Giving Compass' Take:

• Patrisse Khan-Cullers and asha bandele explore what is like to be a Black girl in America, exposing racist policies in schools and police departments. 

• How can philanthropy support the alteration of racist policies and policies that allow racial bias to persist? How can philanthropy support Black children who have already suffered racist discipline? 

• Learn about racist school discipline across the U.S.


The first time I am arrested, I am 12 years old.

The summer school I attend is for the kids who live in my neighborhood. It doesn’t have a campus, but it has metal detectors and police.

No other Millikan kids come here. I still think of myself as a student there, which I am but not for these summer months, and one day I do what I’d learned from my Millikan peers to do to cope: I smoke some weed.

At Millikan it is a daily occurrence for kids to show up to class high, to light up in the bathroom, to smoke on the campus lawn. No one gets in trouble. Nowhere is there police.

Two days later a police officer comes to my class.

The cop tells me to come to the front of the room, where he handcuffs me in front of everyone and takes me to the dean’s office, where my bag is searched, where I am searched, pockets turned out, shoes checked, just like my brothers in the alleyway when I was 9 years old. I have no weed on me but I am made to call my mother at work and tell her what happened, which I do through tears. I didn’t do it, Mommy, I lie through genuine tears of fear.

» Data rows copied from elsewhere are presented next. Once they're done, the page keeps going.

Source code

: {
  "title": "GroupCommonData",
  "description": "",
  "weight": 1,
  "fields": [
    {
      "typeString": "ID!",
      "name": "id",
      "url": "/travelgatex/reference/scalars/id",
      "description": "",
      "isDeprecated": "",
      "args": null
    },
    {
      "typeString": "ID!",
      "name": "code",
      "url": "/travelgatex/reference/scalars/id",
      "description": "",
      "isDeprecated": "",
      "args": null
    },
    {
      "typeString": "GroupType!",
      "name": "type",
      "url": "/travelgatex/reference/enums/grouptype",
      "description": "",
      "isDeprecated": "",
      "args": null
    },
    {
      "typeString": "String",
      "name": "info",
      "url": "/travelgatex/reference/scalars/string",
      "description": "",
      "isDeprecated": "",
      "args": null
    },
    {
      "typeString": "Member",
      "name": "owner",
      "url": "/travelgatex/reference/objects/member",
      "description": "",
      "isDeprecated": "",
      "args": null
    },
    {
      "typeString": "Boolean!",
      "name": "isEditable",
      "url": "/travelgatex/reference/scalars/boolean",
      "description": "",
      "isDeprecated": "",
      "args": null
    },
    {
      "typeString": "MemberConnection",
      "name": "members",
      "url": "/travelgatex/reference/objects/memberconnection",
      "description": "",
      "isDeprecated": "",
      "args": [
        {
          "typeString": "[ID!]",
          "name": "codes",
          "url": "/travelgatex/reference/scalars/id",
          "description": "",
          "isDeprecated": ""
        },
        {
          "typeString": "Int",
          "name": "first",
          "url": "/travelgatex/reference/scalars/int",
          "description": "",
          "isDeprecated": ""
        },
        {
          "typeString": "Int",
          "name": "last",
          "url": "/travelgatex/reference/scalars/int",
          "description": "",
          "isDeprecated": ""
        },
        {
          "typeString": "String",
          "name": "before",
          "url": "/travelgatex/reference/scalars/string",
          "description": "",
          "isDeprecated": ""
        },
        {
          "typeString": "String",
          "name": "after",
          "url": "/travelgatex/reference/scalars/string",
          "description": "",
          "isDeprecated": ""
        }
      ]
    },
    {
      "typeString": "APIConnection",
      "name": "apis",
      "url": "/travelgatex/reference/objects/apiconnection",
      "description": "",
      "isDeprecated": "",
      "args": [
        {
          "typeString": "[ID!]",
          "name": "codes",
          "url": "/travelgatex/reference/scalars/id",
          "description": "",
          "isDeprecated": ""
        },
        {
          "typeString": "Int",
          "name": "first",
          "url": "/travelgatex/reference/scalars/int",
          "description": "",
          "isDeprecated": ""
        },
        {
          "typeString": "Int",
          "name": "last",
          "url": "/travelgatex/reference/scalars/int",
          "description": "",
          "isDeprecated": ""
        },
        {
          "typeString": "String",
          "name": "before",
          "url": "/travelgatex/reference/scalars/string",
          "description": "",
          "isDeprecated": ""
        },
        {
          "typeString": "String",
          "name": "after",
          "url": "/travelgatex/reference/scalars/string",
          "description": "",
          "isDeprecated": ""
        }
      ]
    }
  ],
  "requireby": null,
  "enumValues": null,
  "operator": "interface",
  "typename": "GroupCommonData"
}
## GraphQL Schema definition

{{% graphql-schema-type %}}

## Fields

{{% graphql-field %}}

I learned I didn’t matter from the very same place that lifted me up, the place I’d found my center and voice: school.

But having attended schools with both Black and white girls, one thing I learned quickly is that while we can behave in the same or very similar ways, we are almost never punished similarly. In fact, in white schools, I witnessed an extraordinary amount of drug use compared to what my friends in my neighborhood schools experienced. And yet my friends were the ones policed.